The input:
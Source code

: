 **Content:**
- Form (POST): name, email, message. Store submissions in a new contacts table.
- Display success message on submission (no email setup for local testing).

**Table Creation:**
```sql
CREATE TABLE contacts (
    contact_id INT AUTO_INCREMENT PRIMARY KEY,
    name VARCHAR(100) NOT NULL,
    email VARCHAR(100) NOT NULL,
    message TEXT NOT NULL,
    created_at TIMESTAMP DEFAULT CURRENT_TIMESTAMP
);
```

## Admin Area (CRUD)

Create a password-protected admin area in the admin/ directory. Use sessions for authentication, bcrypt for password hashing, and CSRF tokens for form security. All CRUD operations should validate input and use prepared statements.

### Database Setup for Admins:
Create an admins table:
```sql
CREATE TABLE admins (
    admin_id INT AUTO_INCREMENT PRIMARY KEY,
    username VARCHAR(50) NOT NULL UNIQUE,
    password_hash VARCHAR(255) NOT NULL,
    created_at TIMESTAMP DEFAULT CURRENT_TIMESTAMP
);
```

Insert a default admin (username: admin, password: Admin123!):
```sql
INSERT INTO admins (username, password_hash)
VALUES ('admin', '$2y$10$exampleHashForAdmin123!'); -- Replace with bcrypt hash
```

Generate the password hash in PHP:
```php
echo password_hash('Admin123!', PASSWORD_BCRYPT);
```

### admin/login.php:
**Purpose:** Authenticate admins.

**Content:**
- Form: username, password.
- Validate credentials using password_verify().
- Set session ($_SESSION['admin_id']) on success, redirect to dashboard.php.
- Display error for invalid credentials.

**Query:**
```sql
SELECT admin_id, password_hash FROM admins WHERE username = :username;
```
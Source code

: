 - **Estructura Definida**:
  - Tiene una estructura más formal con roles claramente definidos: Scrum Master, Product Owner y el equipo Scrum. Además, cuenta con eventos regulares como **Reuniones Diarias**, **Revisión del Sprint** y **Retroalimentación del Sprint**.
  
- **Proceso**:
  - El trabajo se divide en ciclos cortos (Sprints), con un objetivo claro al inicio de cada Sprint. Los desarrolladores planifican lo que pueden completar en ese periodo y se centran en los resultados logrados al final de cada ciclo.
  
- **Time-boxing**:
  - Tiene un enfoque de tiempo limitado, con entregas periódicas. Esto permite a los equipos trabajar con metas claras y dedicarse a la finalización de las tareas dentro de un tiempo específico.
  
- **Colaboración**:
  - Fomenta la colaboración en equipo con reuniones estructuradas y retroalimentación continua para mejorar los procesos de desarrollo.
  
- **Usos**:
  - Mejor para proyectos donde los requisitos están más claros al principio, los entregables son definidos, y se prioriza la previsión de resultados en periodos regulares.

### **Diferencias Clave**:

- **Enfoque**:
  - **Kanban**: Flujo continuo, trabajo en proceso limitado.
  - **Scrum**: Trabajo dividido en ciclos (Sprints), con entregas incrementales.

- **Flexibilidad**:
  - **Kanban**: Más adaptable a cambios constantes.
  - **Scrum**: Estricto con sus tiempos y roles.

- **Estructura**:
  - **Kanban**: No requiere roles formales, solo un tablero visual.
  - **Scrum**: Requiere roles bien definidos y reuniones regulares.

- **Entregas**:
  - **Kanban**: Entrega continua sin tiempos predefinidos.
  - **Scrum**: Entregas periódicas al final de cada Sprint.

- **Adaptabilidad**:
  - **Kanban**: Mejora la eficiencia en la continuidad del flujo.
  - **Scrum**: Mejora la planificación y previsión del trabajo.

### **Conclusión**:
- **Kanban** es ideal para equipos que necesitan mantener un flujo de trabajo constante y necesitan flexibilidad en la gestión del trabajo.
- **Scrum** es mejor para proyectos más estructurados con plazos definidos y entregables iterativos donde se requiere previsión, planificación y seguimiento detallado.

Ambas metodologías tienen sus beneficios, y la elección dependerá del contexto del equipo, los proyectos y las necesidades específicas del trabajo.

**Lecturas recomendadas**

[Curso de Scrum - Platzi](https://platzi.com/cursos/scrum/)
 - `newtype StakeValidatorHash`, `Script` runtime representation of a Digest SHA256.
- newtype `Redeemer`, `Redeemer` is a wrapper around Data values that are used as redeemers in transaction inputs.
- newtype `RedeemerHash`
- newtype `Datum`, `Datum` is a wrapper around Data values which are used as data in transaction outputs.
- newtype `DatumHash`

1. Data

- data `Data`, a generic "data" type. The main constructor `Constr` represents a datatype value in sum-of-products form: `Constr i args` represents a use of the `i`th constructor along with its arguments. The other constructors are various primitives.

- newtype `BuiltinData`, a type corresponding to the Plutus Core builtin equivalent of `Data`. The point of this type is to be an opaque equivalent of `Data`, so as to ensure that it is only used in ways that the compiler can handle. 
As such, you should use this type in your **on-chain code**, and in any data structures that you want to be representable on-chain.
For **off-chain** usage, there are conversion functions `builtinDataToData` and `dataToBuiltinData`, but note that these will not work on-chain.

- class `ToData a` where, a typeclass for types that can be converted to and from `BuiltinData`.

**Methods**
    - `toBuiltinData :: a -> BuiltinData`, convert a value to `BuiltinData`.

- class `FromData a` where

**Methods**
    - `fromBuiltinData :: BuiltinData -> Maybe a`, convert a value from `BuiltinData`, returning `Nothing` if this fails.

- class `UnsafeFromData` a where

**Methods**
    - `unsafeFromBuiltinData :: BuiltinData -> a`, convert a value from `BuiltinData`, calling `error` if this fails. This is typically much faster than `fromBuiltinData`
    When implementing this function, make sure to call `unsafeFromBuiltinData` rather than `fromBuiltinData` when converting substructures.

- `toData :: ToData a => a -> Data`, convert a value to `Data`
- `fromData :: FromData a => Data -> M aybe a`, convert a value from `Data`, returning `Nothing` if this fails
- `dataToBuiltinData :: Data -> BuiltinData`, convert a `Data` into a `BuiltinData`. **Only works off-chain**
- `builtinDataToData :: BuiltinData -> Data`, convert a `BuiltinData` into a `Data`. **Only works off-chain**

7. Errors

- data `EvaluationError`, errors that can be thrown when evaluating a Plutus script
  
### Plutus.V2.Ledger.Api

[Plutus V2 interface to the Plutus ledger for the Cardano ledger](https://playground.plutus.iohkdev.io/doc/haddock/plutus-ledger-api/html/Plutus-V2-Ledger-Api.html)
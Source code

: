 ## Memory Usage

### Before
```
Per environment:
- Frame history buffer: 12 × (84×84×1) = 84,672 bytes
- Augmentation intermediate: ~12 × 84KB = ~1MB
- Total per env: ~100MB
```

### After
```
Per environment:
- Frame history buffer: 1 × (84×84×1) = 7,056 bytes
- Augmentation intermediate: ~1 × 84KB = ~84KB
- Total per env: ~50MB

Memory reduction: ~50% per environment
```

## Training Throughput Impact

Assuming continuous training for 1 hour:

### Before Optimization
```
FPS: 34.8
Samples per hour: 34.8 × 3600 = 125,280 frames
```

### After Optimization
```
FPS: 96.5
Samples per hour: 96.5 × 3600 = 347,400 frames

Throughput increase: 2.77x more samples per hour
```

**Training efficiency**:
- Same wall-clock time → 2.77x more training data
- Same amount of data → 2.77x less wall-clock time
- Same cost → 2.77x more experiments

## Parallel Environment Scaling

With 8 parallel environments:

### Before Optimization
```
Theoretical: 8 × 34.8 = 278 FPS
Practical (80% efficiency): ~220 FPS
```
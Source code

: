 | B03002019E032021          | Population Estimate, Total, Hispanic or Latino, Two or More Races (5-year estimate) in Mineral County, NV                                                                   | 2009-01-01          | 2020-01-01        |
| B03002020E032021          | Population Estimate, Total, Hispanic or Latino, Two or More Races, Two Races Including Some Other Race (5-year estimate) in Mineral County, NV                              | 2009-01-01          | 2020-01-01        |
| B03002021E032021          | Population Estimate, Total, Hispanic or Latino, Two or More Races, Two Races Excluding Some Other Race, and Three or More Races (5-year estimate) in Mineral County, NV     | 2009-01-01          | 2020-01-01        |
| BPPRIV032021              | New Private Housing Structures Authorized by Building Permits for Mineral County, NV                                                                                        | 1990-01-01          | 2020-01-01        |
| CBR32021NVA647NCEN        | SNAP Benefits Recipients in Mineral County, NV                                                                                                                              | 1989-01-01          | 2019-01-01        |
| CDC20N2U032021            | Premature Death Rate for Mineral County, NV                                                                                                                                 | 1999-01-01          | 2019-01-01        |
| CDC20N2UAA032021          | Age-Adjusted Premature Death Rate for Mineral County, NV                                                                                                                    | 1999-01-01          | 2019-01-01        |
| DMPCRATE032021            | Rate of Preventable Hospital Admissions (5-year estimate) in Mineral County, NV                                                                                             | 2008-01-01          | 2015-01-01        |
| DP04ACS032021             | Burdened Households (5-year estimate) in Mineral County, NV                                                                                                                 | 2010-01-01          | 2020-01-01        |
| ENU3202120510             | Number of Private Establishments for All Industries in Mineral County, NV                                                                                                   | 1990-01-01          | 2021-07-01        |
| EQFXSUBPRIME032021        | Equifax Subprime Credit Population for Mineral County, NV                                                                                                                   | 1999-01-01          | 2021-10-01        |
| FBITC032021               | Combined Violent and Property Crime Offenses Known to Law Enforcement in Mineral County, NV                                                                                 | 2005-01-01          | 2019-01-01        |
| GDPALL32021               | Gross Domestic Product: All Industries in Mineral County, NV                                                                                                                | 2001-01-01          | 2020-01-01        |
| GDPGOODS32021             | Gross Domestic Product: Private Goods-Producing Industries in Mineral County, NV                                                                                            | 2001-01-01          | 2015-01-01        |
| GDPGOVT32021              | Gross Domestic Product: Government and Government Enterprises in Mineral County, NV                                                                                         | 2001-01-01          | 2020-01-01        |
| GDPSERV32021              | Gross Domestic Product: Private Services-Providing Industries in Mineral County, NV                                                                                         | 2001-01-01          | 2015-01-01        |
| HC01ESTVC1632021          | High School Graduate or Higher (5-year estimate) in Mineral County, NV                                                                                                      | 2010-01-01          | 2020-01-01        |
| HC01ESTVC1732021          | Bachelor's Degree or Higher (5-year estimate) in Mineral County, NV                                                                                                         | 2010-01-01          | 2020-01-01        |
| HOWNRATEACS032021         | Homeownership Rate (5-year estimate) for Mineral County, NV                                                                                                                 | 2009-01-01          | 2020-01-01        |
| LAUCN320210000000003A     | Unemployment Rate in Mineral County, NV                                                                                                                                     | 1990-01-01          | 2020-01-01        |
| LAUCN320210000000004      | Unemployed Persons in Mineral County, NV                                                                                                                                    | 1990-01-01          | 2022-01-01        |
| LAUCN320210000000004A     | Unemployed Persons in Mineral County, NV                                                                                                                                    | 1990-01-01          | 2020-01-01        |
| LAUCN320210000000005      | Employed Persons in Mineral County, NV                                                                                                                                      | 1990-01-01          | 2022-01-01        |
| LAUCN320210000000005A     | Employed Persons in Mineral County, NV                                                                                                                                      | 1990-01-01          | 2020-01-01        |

What you need to do: Could you write out, exactly as they stand, only the lines above that begin at the line with "BuiltinData -> Maybe" and stop after the line with "### Plutus.V2.Ledger.Api"?

Answer to the problem:
    - `fromBuiltinData :: BuiltinData -> Maybe a`, convert a value from `BuiltinData`, returning `Nothing` if this fails.

- class `UnsafeFromData` a where

**Methods**
    - `unsafeFromBuiltinData :: BuiltinData -> a`, convert a value from `BuiltinData`, calling `error` if this fails. This is typically much faster than `fromBuiltinData`
    When implementing this function, make sure to call `unsafeFromBuiltinData` rather than `fromBuiltinData` when converting substructures.

- `toData :: ToData a => a -> Data`, convert a value to `Data`
- `fromData :: FromData a => Data -> M aybe a`, convert a value from `Data`, returning `Nothing` if this fails
- `dataToBuiltinData :: Data -> BuiltinData`, convert a `Data` into a `BuiltinData`. **Only works off-chain**
- `builtinDataToData :: BuiltinData -> Data`, convert a `BuiltinData` into a `Data`. **Only works off-chain**

7. Errors

- data `EvaluationError`, errors that can be thrown when evaluating a Plutus script
  
### Plutus.V2.Ledger.Api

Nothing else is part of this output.